Raw data Block Start

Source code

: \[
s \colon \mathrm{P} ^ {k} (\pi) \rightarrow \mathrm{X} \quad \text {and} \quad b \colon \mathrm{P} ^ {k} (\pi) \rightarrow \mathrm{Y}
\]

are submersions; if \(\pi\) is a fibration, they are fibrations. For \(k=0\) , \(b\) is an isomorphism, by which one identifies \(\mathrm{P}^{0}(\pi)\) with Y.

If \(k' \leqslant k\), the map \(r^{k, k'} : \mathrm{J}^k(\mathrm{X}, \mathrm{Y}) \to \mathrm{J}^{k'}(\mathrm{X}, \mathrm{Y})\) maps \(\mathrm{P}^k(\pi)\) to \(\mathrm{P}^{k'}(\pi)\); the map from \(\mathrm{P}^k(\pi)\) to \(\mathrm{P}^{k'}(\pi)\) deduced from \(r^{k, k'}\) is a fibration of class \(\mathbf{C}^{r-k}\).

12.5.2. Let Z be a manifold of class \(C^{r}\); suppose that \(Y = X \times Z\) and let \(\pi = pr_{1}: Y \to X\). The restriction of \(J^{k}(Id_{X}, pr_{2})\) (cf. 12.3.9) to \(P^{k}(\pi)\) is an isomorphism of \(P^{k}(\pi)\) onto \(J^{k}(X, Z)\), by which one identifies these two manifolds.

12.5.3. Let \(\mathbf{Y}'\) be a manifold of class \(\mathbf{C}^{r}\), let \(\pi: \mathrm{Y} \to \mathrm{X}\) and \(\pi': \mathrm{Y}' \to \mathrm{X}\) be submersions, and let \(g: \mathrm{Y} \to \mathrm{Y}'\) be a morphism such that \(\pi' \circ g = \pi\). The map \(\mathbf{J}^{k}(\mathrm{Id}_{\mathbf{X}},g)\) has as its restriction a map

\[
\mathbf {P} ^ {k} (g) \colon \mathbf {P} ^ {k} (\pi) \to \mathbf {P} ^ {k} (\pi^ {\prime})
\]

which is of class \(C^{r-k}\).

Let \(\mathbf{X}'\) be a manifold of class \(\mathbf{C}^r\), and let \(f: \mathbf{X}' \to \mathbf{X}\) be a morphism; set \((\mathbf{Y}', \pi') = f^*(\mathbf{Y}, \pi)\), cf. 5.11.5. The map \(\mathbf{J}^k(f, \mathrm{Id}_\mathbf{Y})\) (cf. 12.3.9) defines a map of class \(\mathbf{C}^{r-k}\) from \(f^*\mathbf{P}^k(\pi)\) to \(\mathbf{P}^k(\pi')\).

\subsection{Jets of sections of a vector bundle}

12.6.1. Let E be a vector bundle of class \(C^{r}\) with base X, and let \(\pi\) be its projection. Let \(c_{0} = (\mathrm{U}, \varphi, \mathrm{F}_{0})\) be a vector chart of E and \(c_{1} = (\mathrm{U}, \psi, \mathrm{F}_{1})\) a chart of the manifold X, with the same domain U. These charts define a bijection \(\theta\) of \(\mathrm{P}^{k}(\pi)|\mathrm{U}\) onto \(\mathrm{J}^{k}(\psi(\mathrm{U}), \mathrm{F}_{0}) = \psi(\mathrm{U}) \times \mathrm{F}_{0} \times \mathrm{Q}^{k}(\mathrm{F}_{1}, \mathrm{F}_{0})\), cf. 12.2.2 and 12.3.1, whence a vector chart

Raw data Block End

■ Work to complete ■
Search the preceding listing for the word "submersions" and pull out every line that holds it.

■ Answer to this problem ■
are submersions; if \(\pi\) is a fibration, they are fibrations. For \(k=0\) , \(b\) is an isomorphism, by which one identifies \(\mathrm{P}^{0}(\pi)\) with Y.
12.5.3. Let \(\mathbf{Y}'\) be a manifold of class \(\mathbf{C}^{r}\), let \(\pi: \mathrm{Y} \to \mathrm{X}\) and \(\pi': \mathrm{Y}' \to \mathrm{X}\) be submersions, and let \(g: \mathrm{Y} \to \mathrm{Y}'\) be a morphism such that \(\pi' \circ g = \pi\). The map \(\mathbf{J}^{k}(\mathrm{Id}_{\mathbf{X}},g)\) has as its restriction a map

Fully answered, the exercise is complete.